Two essential readings on these topics are Storytelling with Data by Cole Nussbaumer Knaflic and The Visual Display of Quantitative Information by Edward Tufte. Where Tufte offered a theoretical and historical approach to data visualization, Knaflic was able to give a holistic approach to the story you want to tell using modern tools.

Here a few key rules and takeaways from my own experience and learnings from these books.

Exploratory vs Explanatory

Don’t let your exploratory analysis fill in as your explanatory analysis.

Exploratory analysis is the process of prodding and reshaping the data to find insight. When I would get access to a new survey or database I would pull it into Power BI and start making graphs. I would try to answer questions I had and find aways to visualize the different dimensions. While this did lead to insight, it also led to a lot of dead ends.

The mistake I made was to then use those same visuals and dashboards to convey the story to others and the insight would inevitably get lost in the noise.

Knaflic compares this to searching for pearls in oysters and instead of just showing the pearls you show the hundreds of empty shells.

The key here is to identify insight and then to start with a fresh canvas and find the best way to convey that insight to your audience.

Outline Your Story

As with any story, it is important to understand your audience and medium then to introduce the plot, conflict, and a call to action.

In evaluating audience Knaflic encourages looking first at overall context. Who are speaking to? What decision do they need to make? Why does what your sharing matter to them in particular?

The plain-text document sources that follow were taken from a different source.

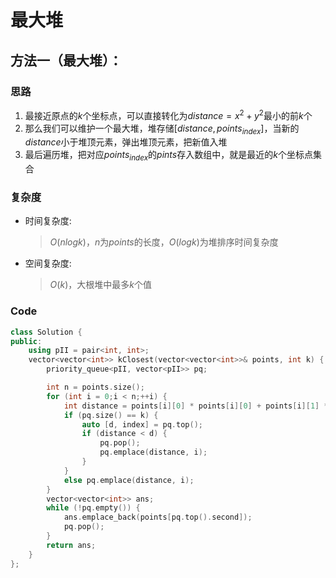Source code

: # 最大堆
## 方法一（最大堆）：
### 思路
1. 最接近原点的$k$个坐标点，可以直接转化为$distance=x^2+y^2$最小的前$k$个
2. 那么我们可以维护一个最大堆，堆存储$[distance,points_{index}]$，当新的$distance$小于堆顶元素，弹出堆顶元素，把新值入堆
3. 最后遍历堆，把对应$points_{index}$的$pints$存入数组中，就是最近的$k$个坐标点集合
### 复杂度
- 时间复杂度:
  > $O(nlogk)$，$n$为$points$的长度，$O(logk)$为堆排序时间复杂度
- 空间复杂度:
  > $O(k)$，大根堆中最多$k$个值

### Code
```C++ []
class Solution {
public:
    using pII = pair<int, int>;
    vector<vector<int>> kClosest(vector<vector<int>>& points, int k) {
        priority_queue<pII, vector<pII>> pq;

        int n = points.size();
        for (int i = 0;i < n;++i) {
            int distance = points[i][0] * points[i][0] + points[i][1] * points[i][1];
            if (pq.size() == k) {
                auto [d, index] = pq.top();
                if (distance < d) {
                    pq.pop();
                    pq.emplace(distance, i);
                }
            }
            else pq.emplace(distance, i);
        }
        vector<vector<int>> ans;
        while (!pq.empty()) {
            ans.emplace_back(points[pq.top().second]);
            pq.pop();
        }
        return ans;
    }
};
```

It is also important to understand the medium that you have to communicate with and how you can uniquely leverage that to convey your message. Is this a white paper, a presentation or a one-on-one conversation? Do you need to grab peoples attention or do you have it already? Each of these should effect the way that you construct the story and your visuals.

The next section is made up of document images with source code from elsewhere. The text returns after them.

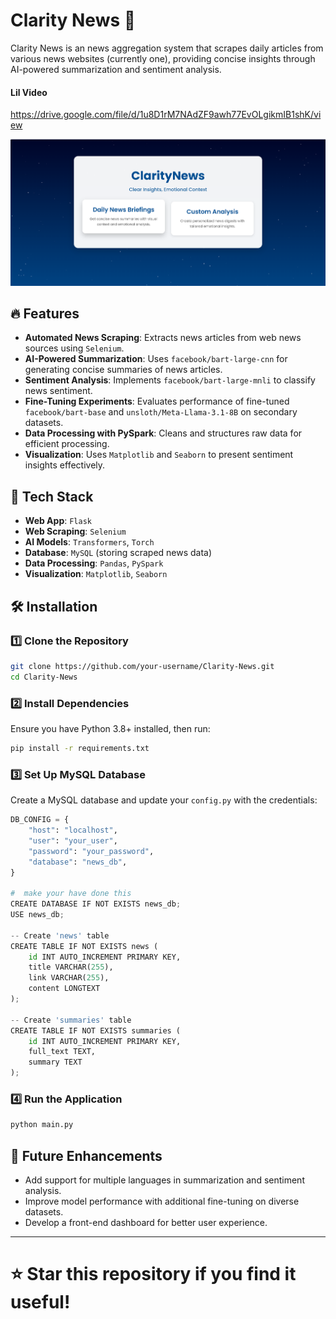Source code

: # Clarity News 📰  

Clarity News is an news aggregation system that scrapes daily articles from various news websites (currently one), providing concise insights through AI-powered summarization and sentiment analysis.  
#### Lil Video
https://drive.google.com/file/d/1u8D1rM7NAdZF9awh77EvOLgikmIB1shK/view

![alt text](image.png)

## 🔥 Features  

- **Automated News Scraping**: Extracts news articles from web news sources using `Selenium`.  
- **AI-Powered Summarization**: Uses `facebook/bart-large-cnn` for generating concise summaries of news articles.  
- **Sentiment Analysis**: Implements `facebook/bart-large-mnli` to classify news sentiment.  
- **Fine-Tuning Experiments**: Evaluates performance of fine-tuned `facebook/bart-base` and `unsloth/Meta-Llama-3.1-8B` on secondary datasets.  
- **Data Processing with PySpark**: Cleans and structures raw data for efficient processing.  
- **Visualization**: Uses `Matplotlib` and `Seaborn` to present sentiment insights effectively.  

## 🚀 Tech Stack  

- **Web App**: `Flask`   
- **Web Scraping**: `Selenium`  
- **AI Models**: `Transformers`, `Torch`  
- **Database**: `MySQL` (storing scraped news data)  
- **Data Processing**: `Pandas`, `PySpark`  
- **Visualization**: `Matplotlib`, `Seaborn`  

## 🛠 Installation  

### 1️⃣ Clone the Repository  
```sh
git clone https://github.com/your-username/Clarity-News.git
cd Clarity-News
```

### 2️⃣ Install Dependencies  
Ensure you have Python 3.8+ installed, then run:  
```sh
pip install -r requirements.txt
```

### 3️⃣ Set Up MySQL Database  
Create a MySQL database and update your `config.py` with the credentials:  
```python
DB_CONFIG = {
    "host": "localhost",
    "user": "your_user",
    "password": "your_password",
    "database": "news_db",
}

#  make your have done this
CREATE DATABASE IF NOT EXISTS news_db;
USE news_db;

-- Create 'news' table
CREATE TABLE IF NOT EXISTS news (
    id INT AUTO_INCREMENT PRIMARY KEY,
    title VARCHAR(255),
    link VARCHAR(255),
    content LONGTEXT
);

-- Create 'summaries' table
CREATE TABLE IF NOT EXISTS summaries (
    id INT AUTO_INCREMENT PRIMARY KEY,
    full_text TEXT,
    summary TEXT
);

```

### 4️⃣ Run the Application  
```sh
python main.py
```

## 🎯 Future Enhancements  

- Add support for multiple languages in summarization and sentiment analysis.  
- Improve model performance with additional fine-tuning on diverse datasets.  
- Develop a front-end dashboard for better user experience.  



---

⭐ **Star this repository** if you find it useful!  
=======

Setting the plot should be targeted directly at your audience. What information do they need to understand the problem? What information do they already have that you don’t need to repeat? The beginning of your story needs to give just the right amount of information so they don’t get distracted from the context of the problem you are about to present.

Now that the table is set, it is time to get to the conflict. What is the problem that needs to be solved? This is where you share the couple of shells that yielded pearls; if you show all the empty shells you will loose their attention. Focus spefically on the problems that yeilded insights associated with the action you need them to take.

Finally, call them to action. Don’t have your message end with, “Isn’t that interesting?” Create room for discussion about what is to be done and guide them to one or two things that can be done next to address the problem.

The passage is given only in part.